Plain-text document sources

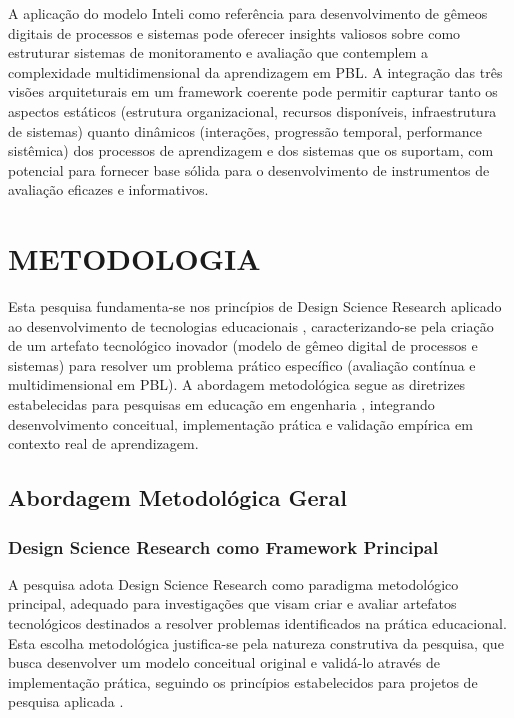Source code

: \documentclass[12pt, a4paper, oneside]{abntex2}
\begin{document}
A aplicação do modelo Inteli como referência para desenvolvimento de gêmeos digitais de processos e sistemas pode oferecer insights valiosos sobre como estruturar sistemas de monitoramento e avaliação que contemplem a complexidade multidimensional da aprendizagem em PBL. A integração das três visões arquiteturais em um framework coerente pode permitir capturar tanto os aspectos estáticos (estrutura organizacional, recursos disponíveis, infraestrutura de sistemas) quanto dinâmicos (interações, progressão temporal, performance sistêmica) dos processos de aprendizagem e dos sistemas que os suportam, com potencial para fornecer base sólida para o desenvolvimento de instrumentos de avaliação eficazes e informativos.

\section{METODOLOGIA}

Esta pesquisa fundamenta-se nos princípios de Design Science Research aplicado ao desenvolvimento de tecnologias educacionais \cite{gil91}, caracterizando-se pela criação de um artefato tecnológico inovador (modelo de gêmeo digital de processos e sistemas) para resolver um problema prático específico (avaliação contínua e multidimensional em PBL). A abordagem metodológica segue as diretrizes estabelecidas para pesquisas em educação em engenharia \cite{andrade99}, integrando desenvolvimento conceitual, implementação prática e validação empírica em contexto real de aprendizagem.

\subsection{Abordagem Metodológica Geral}

\subsubsection{Design Science Research como Framework Principal}

A pesquisa adota Design Science Research como paradigma metodológico principal, adequado para investigações que visam criar e avaliar artefatos tecnológicos destinados a resolver problemas identificados na prática educacional. Esta escolha metodológica justifica-se pela natureza construtiva da pesquisa, que busca desenvolver um modelo conceitual original e validá-lo através de implementação prática, seguindo os princípios estabelecidos para projetos de pesquisa aplicada \cite{gil91}.
\end{document}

Work instructions = Every line of the data above is to be set down exactly; the pictures are not.

Result of this task =
Source code

: \documentclass[12pt, a4paper, oneside]{abntex2}
\begin{document}
A aplicação do modelo Inteli como referência para desenvolvimento de gêmeos digitais de processos e sistemas pode oferecer insights valiosos sobre como estruturar sistemas de monitoramento e avaliação que contemplem a complexidade multidimensional da aprendizagem em PBL. A integração das três visões arquiteturais em um framework coerente pode permitir capturar tanto os aspectos estáticos (estrutura organizacional, recursos disponíveis, infraestrutura de sistemas) quanto dinâmicos (interações, progressão temporal, performance sistêmica) dos processos de aprendizagem e dos sistemas que os suportam, com potencial para fornecer base sólida para o desenvolvimento de instrumentos de avaliação eficazes e informativos.

\section{METODOLOGIA}

Esta pesquisa fundamenta-se nos princípios de Design Science Research aplicado ao desenvolvimento de tecnologias educacionais \cite{gil91}, caracterizando-se pela criação de um artefato tecnológico inovador (modelo de gêmeo digital de processos e sistemas) para resolver um problema prático específico (avaliação contínua e multidimensional em PBL). A abordagem metodológica segue as diretrizes estabelecidas para pesquisas em educação em engenharia \cite{andrade99}, integrando desenvolvimento conceitual, implementação prática e validação empírica em contexto real de aprendizagem.

\subsection{Abordagem Metodológica Geral}

\subsubsection{Design Science Research como Framework Principal}

A pesquisa adota Design Science Research como paradigma metodológico principal, adequado para investigações que visam criar e avaliar artefatos tecnológicos destinados a resolver problemas identificados na prática educacional. Esta escolha metodológica justifica-se pela natureza construtiva da pesquisa, que busca desenvolver um modelo conceitual original e validá-lo através de implementação prática, seguindo os princípios estabelecidos para projetos de pesquisa aplicada \cite{gil91}.
\end{document}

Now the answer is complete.